## [Task brief]
The output should consist solely of the lines running from the one that contains "The purpose for" through the end of the records below, copied exactly.

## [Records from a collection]

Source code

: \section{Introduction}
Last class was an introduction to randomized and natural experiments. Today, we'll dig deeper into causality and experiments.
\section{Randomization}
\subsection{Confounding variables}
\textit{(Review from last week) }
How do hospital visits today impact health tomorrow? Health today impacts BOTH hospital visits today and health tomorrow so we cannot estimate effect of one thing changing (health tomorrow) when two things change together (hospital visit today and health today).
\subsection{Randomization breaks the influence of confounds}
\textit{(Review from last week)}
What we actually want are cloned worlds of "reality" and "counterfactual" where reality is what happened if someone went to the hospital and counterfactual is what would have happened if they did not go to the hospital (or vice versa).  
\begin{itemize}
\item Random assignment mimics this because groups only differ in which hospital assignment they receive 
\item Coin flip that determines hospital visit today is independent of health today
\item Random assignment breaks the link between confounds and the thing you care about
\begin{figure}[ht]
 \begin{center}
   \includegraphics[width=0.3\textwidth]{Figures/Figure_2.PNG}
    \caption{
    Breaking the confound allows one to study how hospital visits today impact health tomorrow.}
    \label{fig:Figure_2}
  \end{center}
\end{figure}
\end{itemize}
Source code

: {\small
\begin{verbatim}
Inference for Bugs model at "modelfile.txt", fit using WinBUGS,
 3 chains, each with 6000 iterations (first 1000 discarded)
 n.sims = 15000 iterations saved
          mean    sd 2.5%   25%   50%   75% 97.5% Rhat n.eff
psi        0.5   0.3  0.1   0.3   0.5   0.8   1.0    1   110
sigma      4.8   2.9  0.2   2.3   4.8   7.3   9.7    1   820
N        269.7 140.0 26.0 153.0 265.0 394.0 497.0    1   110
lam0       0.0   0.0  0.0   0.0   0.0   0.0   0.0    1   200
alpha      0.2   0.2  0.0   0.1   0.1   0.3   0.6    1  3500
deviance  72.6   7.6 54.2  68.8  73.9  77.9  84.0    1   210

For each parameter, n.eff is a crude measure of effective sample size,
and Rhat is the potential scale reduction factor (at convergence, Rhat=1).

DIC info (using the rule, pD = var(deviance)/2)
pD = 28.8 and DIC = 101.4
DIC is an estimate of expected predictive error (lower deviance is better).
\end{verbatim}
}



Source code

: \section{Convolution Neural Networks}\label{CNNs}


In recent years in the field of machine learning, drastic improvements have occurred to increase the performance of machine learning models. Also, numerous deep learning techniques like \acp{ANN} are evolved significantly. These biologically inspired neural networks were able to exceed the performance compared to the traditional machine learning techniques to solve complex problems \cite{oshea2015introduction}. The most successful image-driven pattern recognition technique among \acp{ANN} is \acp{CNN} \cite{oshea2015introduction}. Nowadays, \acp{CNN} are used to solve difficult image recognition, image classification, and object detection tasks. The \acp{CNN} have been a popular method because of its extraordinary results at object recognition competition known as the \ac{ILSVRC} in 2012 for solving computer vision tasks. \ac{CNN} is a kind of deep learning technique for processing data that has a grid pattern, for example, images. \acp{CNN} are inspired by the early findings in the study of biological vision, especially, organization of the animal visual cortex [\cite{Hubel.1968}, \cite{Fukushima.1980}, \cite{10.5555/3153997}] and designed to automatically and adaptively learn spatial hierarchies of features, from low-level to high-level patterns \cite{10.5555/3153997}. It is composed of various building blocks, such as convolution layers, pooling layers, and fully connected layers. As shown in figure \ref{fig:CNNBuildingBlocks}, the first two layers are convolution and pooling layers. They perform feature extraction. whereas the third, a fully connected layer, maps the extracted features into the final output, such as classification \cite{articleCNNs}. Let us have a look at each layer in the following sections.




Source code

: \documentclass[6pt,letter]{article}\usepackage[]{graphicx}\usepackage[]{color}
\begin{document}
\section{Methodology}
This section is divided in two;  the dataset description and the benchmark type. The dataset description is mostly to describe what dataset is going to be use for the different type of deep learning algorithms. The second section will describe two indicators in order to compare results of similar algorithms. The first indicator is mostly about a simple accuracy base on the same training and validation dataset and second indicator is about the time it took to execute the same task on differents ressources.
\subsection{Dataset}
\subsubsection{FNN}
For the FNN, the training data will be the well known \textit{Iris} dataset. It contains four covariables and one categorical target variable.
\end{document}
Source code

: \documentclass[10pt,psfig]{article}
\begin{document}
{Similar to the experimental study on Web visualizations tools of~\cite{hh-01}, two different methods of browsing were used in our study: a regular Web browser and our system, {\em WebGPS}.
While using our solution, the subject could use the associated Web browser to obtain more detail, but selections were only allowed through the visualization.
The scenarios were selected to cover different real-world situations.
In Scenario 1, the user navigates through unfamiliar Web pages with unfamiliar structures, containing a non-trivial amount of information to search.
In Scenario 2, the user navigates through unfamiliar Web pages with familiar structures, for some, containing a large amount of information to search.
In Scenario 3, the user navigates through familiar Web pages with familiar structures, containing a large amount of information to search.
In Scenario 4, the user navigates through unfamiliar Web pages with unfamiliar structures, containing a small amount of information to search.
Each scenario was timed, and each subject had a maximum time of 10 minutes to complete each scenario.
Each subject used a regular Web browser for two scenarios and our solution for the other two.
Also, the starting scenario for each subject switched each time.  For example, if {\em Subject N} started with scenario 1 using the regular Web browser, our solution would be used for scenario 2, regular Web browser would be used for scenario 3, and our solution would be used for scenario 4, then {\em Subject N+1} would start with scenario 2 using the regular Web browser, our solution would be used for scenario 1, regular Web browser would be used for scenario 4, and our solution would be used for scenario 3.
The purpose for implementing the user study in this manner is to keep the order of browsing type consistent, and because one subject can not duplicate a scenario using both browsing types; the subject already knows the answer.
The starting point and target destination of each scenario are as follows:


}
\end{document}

## [Response for this exercise]
The purpose for implementing the user study in this manner is to keep the order of browsing type consistent, and because one subject can not duplicate a scenario using both browsing types; the subject already knows the answer.
The starting point and target destination of each scenario are as follows:


}
\end{document}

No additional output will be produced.